13. Mit der neuen Qualität des ‚eigenen Entscheidens‘ gewinnt das ‚mögliche Böse‘ in dieser unserer Welt eine ganz neue Wirklichkeit: diese neue Form der Freiheit — realisiert im hom sapiens — erlaubt es dem homo sapiens, sich auf der ganzen Breite gegen sich selbst, gegen das Leben im Universum, gegen das ganze Universum, und damit sogar gegen einen möglichen Gott zu wenden. Das ist potentiell das ‚totale Böse‘; die ‚Erfindung des Teufels‘ ist hier nur eine geschickte Ablenkung, eine billige Entschuldigung dafür, dass wir selbst genau das Böse verkörpern können, wenn wir unsere Grenzen, Schwächen und Fehler systematisch verleugnen.

14. Vor diesem Hintergrund ist die scheinbare Zunahme von religiösen Bewegung sehr zwiespältig: solange diese religiösen Bewegungen nicht wirklich wahrheitsfähig sind, ist mit Ihnen Intoleranz und eine ewige Menschen- und Lebens-verachtende Blutspur vorprogrammiert. Wer ernsthaft ‚wahrheitsunfähig‘ ist, der kann nur mit Verdrehungen und Lügen leben.
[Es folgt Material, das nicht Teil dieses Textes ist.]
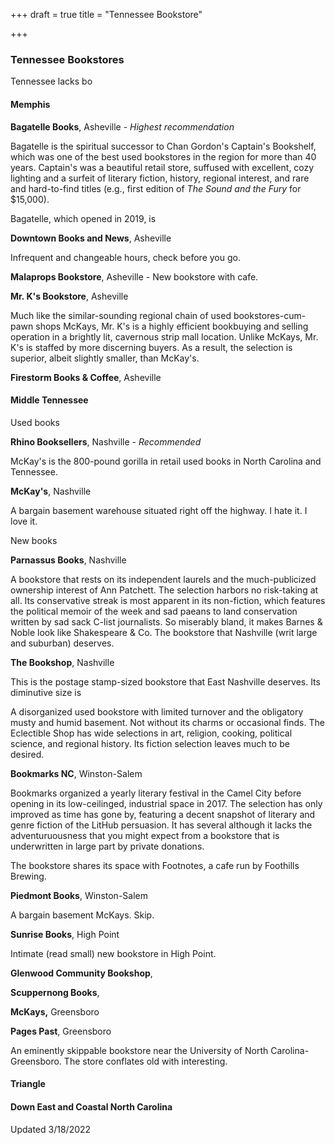 +++
draft = true
title = "Tennessee Bookstore"

+++
### Tennessee Bookstores

Tennessee lacks bo

#### Memphis

**Bagatelle Books**, Asheville - _Highest recommendation_

Bagatelle is the spiritual successor to Chan Gordon's Captain's Bookshelf, which was one of the best used bookstores in the region for more than 40 years. Captain's was a beautiful retail store, suffused with excellent, cozy lighting and a surfeit of literary fiction, history, regional interest, and rare and hard-to-find titles (e.g., first edition of _The Sound and the Fury_ for $15,000).

Bagatelle, which opened in 2019, is

**Downtown Books and News**, Asheville

Infrequent and changeable hours, check before you go.

**Malaprops Bookstore**, Asheville - New bookstore with cafe.

**Mr. K's Bookstore**, Asheville

Much like the similar-sounding regional chain of used bookstores-cum-pawn shops McKays, Mr. K's is a highly efficient bookbuying and selling operation in a brightly lit, cavernous strip mall location. Unlike McKays, Mr. K's is staffed by more discerning buyers. As a result, the selection is superior, albeit slightly smaller, than McKay's.

**Firestorm Books & Coffee**, Asheville

#### Middle Tennessee

Used books

**Rhino Booksellers**, Nashville - _Recommended_

McKay's is the 800-pound gorilla in retail used books in North Carolina and Tennessee.

**McKay's**, Nashville

A bargain basement warehouse situated right off the highway. I hate it. I love it. 

New books

**Parnassus Books**, Nashville

A bookstore that rests on its independent laurels and the much-publicized ownership interest of Ann Patchett. The selection harbors no risk-taking at all. Its conservative streak is most apparent in its non-fiction, which features the political memoir of the week and sad paeans to land conservation written by sad sack C-list journalists. So miserably bland, it makes Barnes & Noble look like Shakespeare & Co. The bookstore that Nashville (writ large and suburban) deserves.

**The Bookshop**, Nashville

This is the postage stamp-sized bookstore that East Nashville deserves. Its diminutive size is 

A disorganized used bookstore with limited turnover and the obligatory musty and humid basement. Not without its charms or occasional finds. The Eclectible Shop has wide selections in art, religion, cooking, political science, and regional history. Its fiction selection leaves much to be desired.

**Bookmarks NC**, Winston-Salem

Bookmarks organized a yearly literary festival in the Camel City before opening in its low-ceilinged, industrial space in 2017. The selection has only improved as time has gone by, featuring a decent snapshot of literary and genre fiction of the LitHub persuasion. It has several  although it lacks the adventuruousness that you might expect from a bookstore that is underwritten in large part by private donations.

The bookstore shares its space with Footnotes, a cafe run by Foothills Brewing.

**Piedmont Books**, Winston-Salem

A bargain basement McKays. Skip.

**Sunrise Books**, High Point

Intimate (read small) new bookstore in High Point.

**Glenwood Community Bookshop**,

**Scuppernong Books**,

**McKays,** Greensboro

**Pages Past**, Greensboro

An eminently skippable bookstore near the University of North Carolina-Greensboro. The store conflates old with interesting.

#### Triangle

#### Down East and Coastal North Carolina

Updated 3/18/2022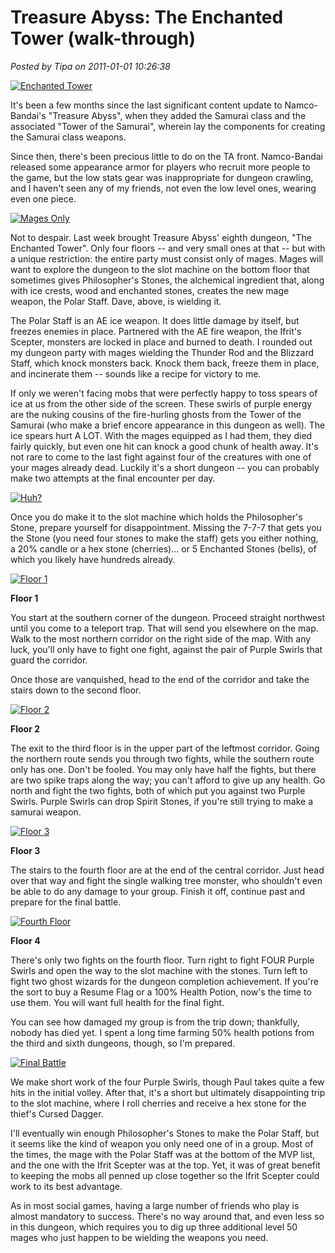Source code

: # Treasure Abyss: The Enchanted Tower (walk-through)

*Posted by Tipa on 2011-01-01 10:26:38*

[![](../../../uploads/2011/01/chrome-2011-01-01-08-54-41-97-480x384.jpg "Enchanted Tower")](../../../uploads/2011/01/chrome-2011-01-01-08-54-41-97.jpg)

It's been a few months since the last significant content update to Namco-Bandai's "Treasure Abyss", when they added the Samurai class and the associated "Tower of the Samurai", wherein lay the components for creating the Samurai class weapons.

Since then, there's been precious little to do on the TA front. Namco-Bandai released some appearance armor for players who recruit more people to the game, but the low stats gear was inappropriate for dungeon crawling, and I haven't seen any of my friends, not even the low level ones, wearing even one piece.


[![](../../../uploads/2011/01/chrome-2011-01-01-08-53-11-17-480x384.jpg "Mages Only")](../../../uploads/2011/01/chrome-2011-01-01-08-53-11-17.jpg)

Not to despair. Last week brought Treasure Abyss' eighth dungeon, "The Enchanted Tower". Only four floors -- and very small ones at that -- but with a unique restriction: the entire party must consist only of mages. Mages will want to explore the dungeon to the slot machine on the bottom floor that sometimes gives Philosopher's Stones, the alchemical ingredient that, along with ice crests, wood and enchanted stones, creates the new mage weapon, the Polar Staff. Dave, above, is wielding it.

The Polar Staff is an AE ice weapon. It does little damage by itself, but freezes enemies in place. Partnered with the AE fire weapon, the Ifrit's Scepter, monsters are locked in place and burned to death. I rounded out my dungeon party with mages wielding the Thunder Rod and the Blizzard Staff, which knock monsters back. Knock them back, freeze them in place, and incinerate them -- sounds like a recipe for victory to me.

If only we weren't facing mobs that were perfectly happy to toss spears of ice at us from the other side of the screen. These swirls of purple energy are the nuking cousins of the fire-hurling ghosts from the Tower of the Samurai (who make a brief encore appearance in this dungeon as well). The ice spears hurt A LOT. With the mages equipped as I had them, they died fairly quickly, but even one hit can knock a good chunk of health away. It's not rare to come to the last fight against four of the creatures with one of your mages already dead. Luckily it's a short dungeon -- you can probably make two attempts at the final encounter per day.

[![](../../../uploads/2011/01/chrome-2011-01-01-08-43-25-54-480x384.jpg "Huh?")](../../../uploads/2011/01/chrome-2011-01-01-08-43-25-54.jpg)

Once you do make it to the slot machine which holds the Philosopher's Stone, prepare yourself for disappointment. Missing the 7-7-7 that gets you the Stone (you need four stones to make the staff) gets you either nothing, a 20% candle or a hex stone (cherries)... or 5 Enchanted Stones (bells), of which you likely have hundreds already.

[![](../../../uploads/2011/01/chrome-2011-01-01-09-54-47-77-480x384.jpg "Floor 1")](../../../uploads/2011/01/chrome-2011-01-01-09-54-47-77.jpg)

**Floor 1**

You start at the southern corner of the dungeon. Proceed straight northwest until you come to a teleport trap. That will send you elsewhere on the map. Walk to the most northern corridor on the right side of the map. With any luck, you'll only have to fight one fight, against the pair of Purple Swirls that guard the corridor.

Once those are vanquished, head to the end of the corridor and take the stairs down to the second floor.

[![](../../../uploads/2011/01/chrome-2011-01-01-09-59-53-43-480x384.jpg "Floor 2")](../../../uploads/2011/01/chrome-2011-01-01-09-59-53-43.jpg)

**Floor 2**

The exit to the third floor is in the upper part of the leftmost corridor. Going the northern route sends you through two fights, while the southern route only has one. Don't be fooled. You may only have half the fights, but there are two spike traps along the way; you can't afford to give up any health. Go north and fight the two fights, both of which put you against two Purple Swirls. Purple Swirls can drop Spirit Stones, if you're still trying to make a samurai weapon.

[![](../../../uploads/2011/01/chrome-2011-01-01-10-05-50-95-480x384.jpg "Floor 3")](../../../uploads/2011/01/chrome-2011-01-01-10-05-50-95.jpg)

**Floor 3**

The stairs to the fourth floor are at the end of the central corridor. Just head over that way and fight the single walking tree monster, who shouldn't even be able to do any damage to your group. Finish it off, continue past and prepare for the final battle.

[![](../../../uploads/2011/01/chrome-2011-01-01-10-09-27-30-480x384.jpg "Fourth Floor")](../../../uploads/2011/01/chrome-2011-01-01-10-09-27-30.jpg)

**Floor 4**

There's only two fights on the fourth floor. Turn right to fight FOUR Purple Swirls and open the way to the slot machine with the stones. Turn left to fight two ghost wizards for the dungeon completion achievement. If you're the sort to buy a Resume Flag or a 100% Health Potion, now's the time to use them. You will want full health for the final fight.

You can see how damaged my group is from the trip down; thankfully, nobody has died yet. I spent a long time farming 50% health potions from the third and sixth dungeons, though, so I'm prepared.

[![](../../../uploads/2011/01/chrome-2011-01-01-10-13-57-64-480x384.jpg "Final Battle")](../../../uploads/2011/01/chrome-2011-01-01-10-13-57-64.jpg)

We make short work of the four Purple Swirls, though Paul takes quite a few hits in the initial volley. After that, it's a short but ultimately disappointing trip to the slot machine, where I roll cherries and receive a hex stone for the thief's Cursed Dagger.

I'll eventually win enough Philosopher's Stones to make the Polar Staff, but it seems like the kind of weapon you only need one of in a group. Most of the times, the mage with the Polar Staff was at the bottom of the MVP list, and the one with the Ifrit Scepter was at the top. Yet, it was of great benefit to keeping the mobs all penned up close together so the Ifrit Scepter could work to its best advantage.

As in most social games, having a large number of friends who play is almost mandatory to success. There's no way around that, and even less so in this dungeon, which requires you to dig up three additional level 50 mages who just happen to be wielding the weapons you need.
 
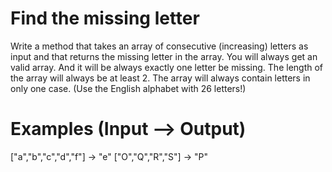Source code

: # Find the missing letter
Write a method that takes an array of consecutive (increasing) letters as input and that returns
the missing letter in the array.
You will always get an valid array. And it will be always exactly one letter be missing. The length
of the array will always be at least 2.
The array will always contain letters in only one case. (Use the English alphabet with 26 letters!)

# Examples (Input --> Output)
["a","b","c","d","f"] -> "e"
["O","Q","R","S"] -> "P"
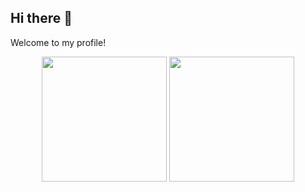 ## Hi there 👋
Welcome to my profile!

<p align="center">
    <img src="https://github-readme-stats-eight-theta.vercel.app/api?username=Caniscent1&show_icons=true&theme=radical&include_all_commits=true&count_private=true" height="200em"/>
    <img src="https://github-readme-stats-eight-theta.vercel.app/api/top-langs/?username=ForceClose31&layout=compact&langs_count=10&theme=radical" height="200em"/>
</p>
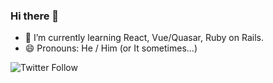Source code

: ### Hi there 👋

- 🌱 I’m currently learning React, Vue/Quasar, Ruby on Rails.
- 😄 Pronouns: He / Him (or It sometimes...)


![Twitter Follow](https://img.shields.io/twitter/follow/marlonvsantos?label=Siga-me&logoColor=yellow)

<!--
**marlonveiga-santos/marlonveiga-santos** is a ✨ _special_ ✨ repository because its `README.md` (this file) appears on your GitHub profile.

Here are some ideas to get you started:

- 🔭 I’m currently working on ...
- 🌱 I’m currently learning ...
- 👯 I’m looking to collaborate on ...
- 🤔 I’m looking for help with ...
- 💬 Ask me about ...
- 📫 How to reach me: ...
- 😄 Pronouns: ...
- ⚡ Fun fact: ...
-->
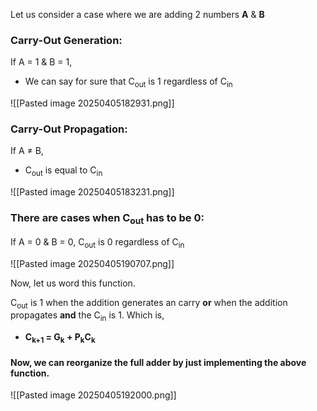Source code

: Let us consider a case where we are adding 2 numbers **A** & **B**
### Carry-Out Generation:
If A = 1 & B = 1,
- We can say for sure that C<sub>out</sub> is 1 regardless of C<sub>in</sub>

![[Pasted image 20250405182931.png]]

### Carry-Out Propagation:
If A ≠ B,
- C<sub>out</sub> is equal to C<sub>in</sub>

![[Pasted image 20250405183231.png]]

### There are cases when C<sub>out</sub> has to be 0:
If A = 0 & B = 0,
	C<sub>out</sub> is 0 regardless of C<sub>in</sub>

![[Pasted image 20250405190707.png]]

Now, let us word this function.

C<sub>out</sub> is 1 when the addition generates an carry **or** when the addition propagates **and** the C<sub>in</sub> is 1.
Which is,
- **C<sub>k+1</sub> = G<sub>k</sub> + P<sub>k</sub>C<sub>k</sub>**

#### Now, we can reorganize the full adder by just implementing the above function.

![[Pasted image 20250405192000.png]]

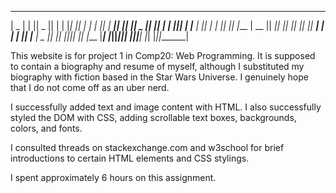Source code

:  ______    _______  _______  ______   __   __  _______ 
|    _ |  |       ||   _   ||      | |  |_|  ||       |
|   | ||  |    ___||  |_|  ||  _    ||       ||    ___|
|   |_||_ |   |___ |       || | |   ||       ||   |___ 
|    __  ||    ___||       || |_|   ||       ||    ___|
|   |  | ||   |___ |   _   ||       || ||_|| ||   |___ 
|___|  |_||_______||__| |__||______| |_|   |_||_______|

This website is for project 1 in Comp20: Web Programming.
It is supposed to contain a biography and resume of myself, although
I substituted my biography with fiction based in the Star Wars Universe.
I genuinely hope that I do not come off as an uber nerd.

I successfully added text and image content with HTML.
I also successfully styled the DOM with CSS, adding scrollable text
boxes, backgrounds, colors, and fonts.

I consulted threads on stackexchange.com and w3school for brief introductions
to certain HTML elements and CSS stylings.

I spent approximately 6 hours on this assignment.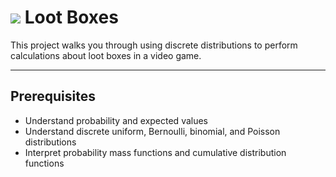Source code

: # ![](https://ga-dash.s3.amazonaws.com/production/assets/logo-9f88ae6c9c3871690e33280fcf557f33.png) Loot Boxes

This project walks you through using discrete distributions to perform calculations about loot boxes in a video game.

---

## Prerequisites
- Understand probability and expected values
- Understand discrete uniform, Bernoulli, binomial, and Poisson distributions
- Interpret probability mass functions and cumulative distribution functions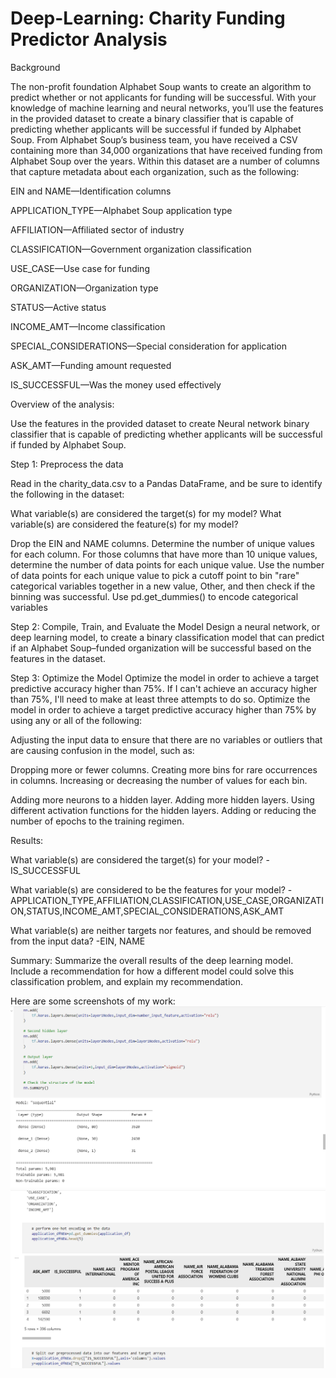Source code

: # Deep-Learning: Charity Funding Predictor Analysis


Background

The non-profit foundation Alphabet Soup wants to create an algorithm to predict whether or not applicants for funding will be successful. With your knowledge of machine learning and neural networks, you’ll use the features in the provided dataset to create a binary classifier that is capable of predicting whether applicants will be successful if funded by Alphabet Soup.
From Alphabet Soup’s business team, you have received a CSV containing more than 34,000 organizations that have received funding from Alphabet Soup over the years. Within this dataset are a number of columns that capture metadata about each organization, such as the following:

EIN and NAME—Identification columns

APPLICATION_TYPE—Alphabet Soup application type

AFFILIATION—Affiliated sector of industry

CLASSIFICATION—Government organization classification

USE_CASE—Use case for funding

ORGANIZATION—Organization type

STATUS—Active status

INCOME_AMT—Income classification

SPECIAL_CONSIDERATIONS—Special consideration for application

ASK_AMT—Funding amount requested

IS_SUCCESSFUL—Was the money used effectively

Overview of the analysis: 

Use the features in the provided dataset to create Neural network binary classifier that is capable of predicting whether applicants will be successful if funded by Alphabet Soup.


Step 1: Preprocess the data

Read in the charity_data.csv to a Pandas DataFrame, and be sure to identify the following in the dataset:


What variable(s) are considered the target(s) for my model?
What variable(s) are considered the feature(s) for my model?


Drop the EIN and NAME columns.
Determine the number of unique values for each column.
For those columns that have more than 10 unique values, determine the number of data points for each unique value.
Use the number of data points for each unique value to pick a cutoff point to bin "rare" categorical variables together in a new value, Other, and then check if the binning was successful.
Use pd.get_dummies() to encode categorical variables


Step 2: Compile, Train, and Evaluate the Model
Design a neural network, or deep learning model, to create a binary classification model that can predict if an Alphabet Soup–funded organization will be successful based on the features in the dataset. 


Step 3: Optimize the Model
Optimize the model in order to achieve a target predictive accuracy higher than 75%. If I can't achieve an accuracy higher than 75%, I'll need to make at least three attempts to do so.
Optimize the model in order to achieve a target predictive accuracy higher than 75% by using any or all of the following:

Adjusting the input data to ensure that there are no variables or outliers that are causing confusion in the model, such as:

Dropping more or fewer columns.
Creating more bins for rare occurrences in columns.
Increasing or decreasing the number of values for each bin.


Adding more neurons to a hidden layer.
Adding more hidden layers.
Using different activation functions for the hidden layers.
Adding or reducing the number of epochs to the training regimen.

Results:

What variable(s) are considered the target(s) for your model? -IS_SUCCESSFUL 

What variable(s) are considered to be the features for your model?
-APPLICATION_TYPE,AFFILIATION,CLASSIFICATION,USE_CASE,ORGANIZATION,STATUS,INCOME_AMT,SPECIAL_CONSIDERATIONS,ASK_AMT

What variable(s) are neither targets nor features, and should be removed from the input data?
-EIN, NAME


Summary: Summarize the overall results of the deep learning model. Include a recommendation for how a different model could solve this classification problem, and explain my recommendation.

Here are some screenshots of my work:
![p!](step1_2.png)
![n!](step3_4.png)
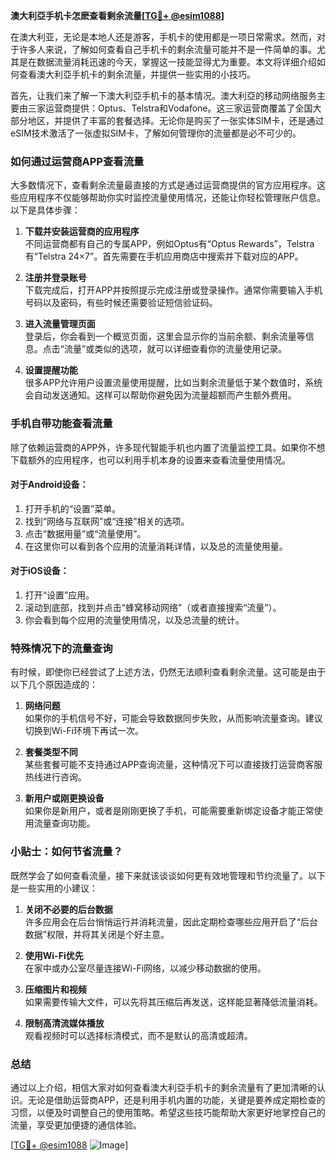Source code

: **澳大利亞手机卡怎麽查看剩余流量[[TG💪+ @esim1088](https://t.me/s/esim1088)]**

在澳大利亚，无论是本地人还是游客，手机卡的使用都是一项日常需求。然而，对于许多人来说，了解如何查看自己手机卡的剩余流量可能并不是一件简单的事。尤其是在数据流量消耗迅速的今天，掌握这一技能显得尤为重要。本文将详细介绍如何查看澳大利亞手机卡的剩余流量，并提供一些实用的小技巧。

首先，让我们来了解一下澳大利亞手机卡的基本情况。澳大利亞的移动网络服务主要由三家运营商提供：Optus、Telstra和Vodafone。这三家运营商覆盖了全国大部分地区，并提供了丰富的套餐选择。无论你是购买了一张实体SIM卡，还是通过eSIM技术激活了一张虚拟SIM卡，了解如何管理你的流量都是必不可少的。

### 如何通过运营商APP查看流量

大多数情况下，查看剩余流量最直接的方式是通过运营商提供的官方应用程序。这些应用程序不仅能够帮助你实时监控流量使用情况，还能让你轻松管理账户信息。以下是具体步骤：

1. **下载并安装运营商的应用程序**  
   不同运营商都有自己的专属APP，例如Optus有“Optus Rewards”，Telstra有“Telstra 24×7”。首先需要在手机应用商店中搜索并下载对应的APP。

2. **注册并登录账号**  
   下载完成后，打开APP并按照提示完成注册或登录操作。通常你需要输入手机号码以及密码，有些时候还需要验证短信验证码。

3. **进入流量管理页面**  
   登录后，你会看到一个概览页面，这里会显示你的当前余额、剩余流量等信息。点击“流量”或类似的选项，就可以详细查看你的流量使用记录。

4. **设置提醒功能**  
   很多APP允许用户设置流量使用提醒，比如当剩余流量低于某个数值时，系统会自动发送通知。这样可以帮助你避免因为流量超额而产生额外费用。

### 手机自带功能查看流量

除了依赖运营商的APP外，许多现代智能手机也内置了流量监控工具。如果你不想下载额外的应用程序，也可以利用手机本身的设置来查看流量使用情况。

#### 对于Android设备：
1. 打开手机的“设置”菜单。
2. 找到“网络与互联网”或“连接”相关的选项。
3. 点击“数据用量”或“流量使用”。
4. 在这里你可以看到各个应用的流量消耗详情，以及总的流量使用量。

#### 对于iOS设备：
1. 打开“设置”应用。
2. 滚动到底部，找到并点击“蜂窝移动网络”（或者直接搜索“流量”）。
3. 你会看到每个应用的流量使用情况，以及总流量的统计。

### 特殊情况下的流量查询

有时候，即使你已经尝试了上述方法，仍然无法顺利查看剩余流量。这可能是由于以下几个原因造成的：

1. **网络问题**  
   如果你的手机信号不好，可能会导致数据同步失败，从而影响流量查询。建议切换到Wi-Fi环境下再试一次。

2. **套餐类型不同**  
   某些套餐可能不支持通过APP查询流量，这种情况下可以直接拨打运营商客服热线进行咨询。

3. **新用户或刚更换设备**  
   如果你是新用户，或者是刚刚更换了手机，可能需要重新绑定设备才能正常使用流量查询功能。

### 小贴士：如何节省流量？

既然学会了如何查看流量，接下来就该谈谈如何更有效地管理和节约流量了。以下是一些实用的小建议：

1. **关闭不必要的后台数据**  
   许多应用会在后台悄悄运行并消耗流量，因此定期检查哪些应用开启了“后台数据”权限，并将其关闭是个好主意。

2. **使用Wi-Fi优先**  
   在家中或办公室尽量连接Wi-Fi网络，以减少移动数据的使用。

3. **压缩图片和视频**  
   如果需要传输大文件，可以先将其压缩后再发送，这样能显著降低流量消耗。

4. **限制高清流媒体播放**  
   观看视频时可以选择标清模式，而不是默认的高清或超清。

### 总结

通过以上介绍，相信大家对如何查看澳大利亞手机卡的剩余流量有了更加清晰的认识。无论是借助运营商APP，还是利用手机内置的功能，关键是要养成定期检查的习惯，以便及时调整自己的使用策略。希望这些技巧能帮助大家更好地掌控自己的流量，享受更加便捷的通信体验。

[[TG💪+ @esim1088](https://t.me/s/esim1088) ![Image](https://i.postimg.cc/4NQfJmqS/Snipaste-2025-05-13-00-14-12.png)]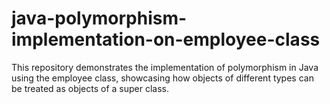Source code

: # java-polymorphism-implementation-on-employee-class
This repository demonstrates the implementation of polymorphism in Java using the employee class, showcasing how objects of different types can be treated as objects of a super class.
15. Die Deklaration der Menschenrechte 1948 und Gesellschaftsformen, die auf solchen Menschenrechten gründen, sind ein Lichtblick in der Geschichte des Lebens auf dieser unserer Erde (ohne dass damit schon die ‚perfekte‘ Form menschlicher Gesellschaften gefunden sein muss); die heute existierenden Religionen geben dagegen wenig Anlass, zu glauben, dass sie die tieferen Wahrheiten, die in und hinter den Menschenrechten stehen, auch nur ansatzweise verstanden hätten. Zumindest gibt es genügend offizielle Vertreter sowohl bei den Juden wie auch bei den Muslimen wie auch bei den Christen wie auch bei den …, die die Menschenrechte mit Füßen treten. Wie soll man dies deuten?